Construction of worker camps and a new road to the site is under way in Yakutia (Russian Republic of Sakha) for the small modular reactor (SMR) project, with nuclear utility Rosenergoatom officially designated as the operating organisation by parent company Rosatom.

The low-capacity NPP (ASMM – Atomnoi Stantsii Maloi Moshnosti) is a water-cooled RITM-200N 55 MWe reactor that has been adapted from the RITM-200 series used to power Russia’s latest fleet of nuclear-powered icebreakers. It will be built near Ust-Kuyga in Yakutia with commissioning scheduled for 2028. Compared with traditional power plants, the Yakutia ASMM will be much more compact, thus enabling a shorter construction time.

Nuclear regulator Rostekhnadzor granted the construction licence in April 2023. In an update on progress Rosatom said “preparatory work … is proceeding at full tilt: the building of the first construction camp for 250 persons has been completed; the first stage of construction for a second camp for 683 persons has started and is expected to be completed in the fourth quarter of 2024”. Construction of a new 12 kilometre stretch of road linking Ust-Kuyga and the SMR site has started.

Some 9,500 tonnes of cargo is scheduled to be delivered in the next few months during the period of the temporary winter road operation. Extraction of local materials (macrofragmental soil and rubble in Pridorozhny open quarry) has been started. Besides, erection of several production and technical infrastructure and construction base facilities, grading and levelling at the construction site, the start of ASMM construction and installation are also planned for the current year.

Russia’s Arctic zone lacks electricity. However, the development of the region is designated a strategic national priority but development is impossible without local power generation. As construction of large power plants is not economically feasible, Rosatom decided to use small-scale generation projects in these regions.

The floating NPP, Akademik Lomonosov, which has been operating in Pevek, Chukotka since 2020 is already supplying power to replace output from the ageing Bilibino NPP and for the Baimskaya ore zone development projects.

Rosatom and the Government of the Republic of Sakha concluded an agreement in 2019 for the ASMM project to supply electricity for development of the Kyuchus gold deposit and other mineral deposits in Yakutia. Rostechnadzor issued the relevant licence in April 2023 public hearings have been held in Ust-Kuyga on the preliminary environmental impact assessment materials for the ASMM construction.

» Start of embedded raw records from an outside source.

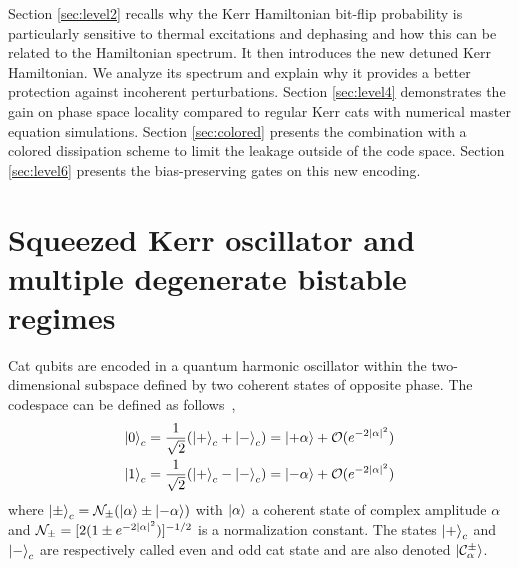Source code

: \documentclass[%
 reprint,
 superscriptaddress,
 amsmath,
 amssymb,
 aps,
 pra,
 10pt
]{revtex4-2}
\begin{document}
Section \ref{sec:level2} recalls why the Kerr Hamiltonian bit-flip probability is particularly sensitive to thermal excitations and dephasing and how this can be related to the Hamiltonian spectrum. It then introduces the new detuned Kerr Hamiltonian. We analyze its spectrum and explain why it provides a better protection against incoherent perturbations. Section \ref{sec:level4} demonstrates the gain on phase space locality compared to regular Kerr cats with numerical master equation simulations. Section \ref{sec:colored} presents the combination with a colored dissipation scheme to limit the leakage outside of the code space. Section \ref{sec:level6} presents the bias-preserving gates on this new encoding.

\section{\label{sec:level2}Squeezed Kerr oscillator and multiple degenerate bistable regimes}

Cat qubits are encoded in a quantum harmonic oscillator within the two-dimensional subspace defined by two coherent states of opposite phase. The codespace can be defined as follows~\cite{Cochrane1999,Mirrahimi2014},
\begin{equation}
    \begin{split}
        \ket{0}_c=\frac{1}{\sqrt{2}}(\ket{+}_c+\ket{-}_c) = \ket{+\alpha}+\mathcal{O} (e^{-2\abs{\alpha}^2}) \\
        \ket{1}_c=\frac{1}{\sqrt{2}}(\ket{+}_c-\ket{-}_c) = \ket{-\alpha}+\mathcal{O}(e^{-2\abs{\alpha}^2})
        \label{eq:CatEncoding}
    \end{split}
\end{equation}
where $\ket{\pm}_c=\mathcal{N}_{\pm}(\ket{\alpha}\pm\ket{-\alpha})$ with $\ket{\alpha}$ a coherent state of complex amplitude $\alpha$ and $\mathcal{N}_{\pm}=[2 (1\pm e^{-2 \abs{\alpha}^2})]^{-1/2}$ is a normalization constant. The states $\ket{+}_c$ and $\ket{-}_c$ are respectively called even and odd cat state and are also denoted $\ket{\mathcal{C_\alpha^\pm}}$.
\end{document}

The Yakutia development is Rosatom’s flagship project for its land-based SMR plans. Rosenergoatom acts as the technical customer and operating organisation; Rusatom Overseas JSC is the developer; OKBM Afrikantov State Specialised Design Institute and other organisations are co-contractors. Rosatom is planning other low-capacity projects and estimates the global market for ASMMs with the capacity of 50-300 MWe to be 10 GWe, and for plants with a capacity of up to 10 MWe to be 6 GWe. Rosatom aims to occupy up to 20% of this market by 2030.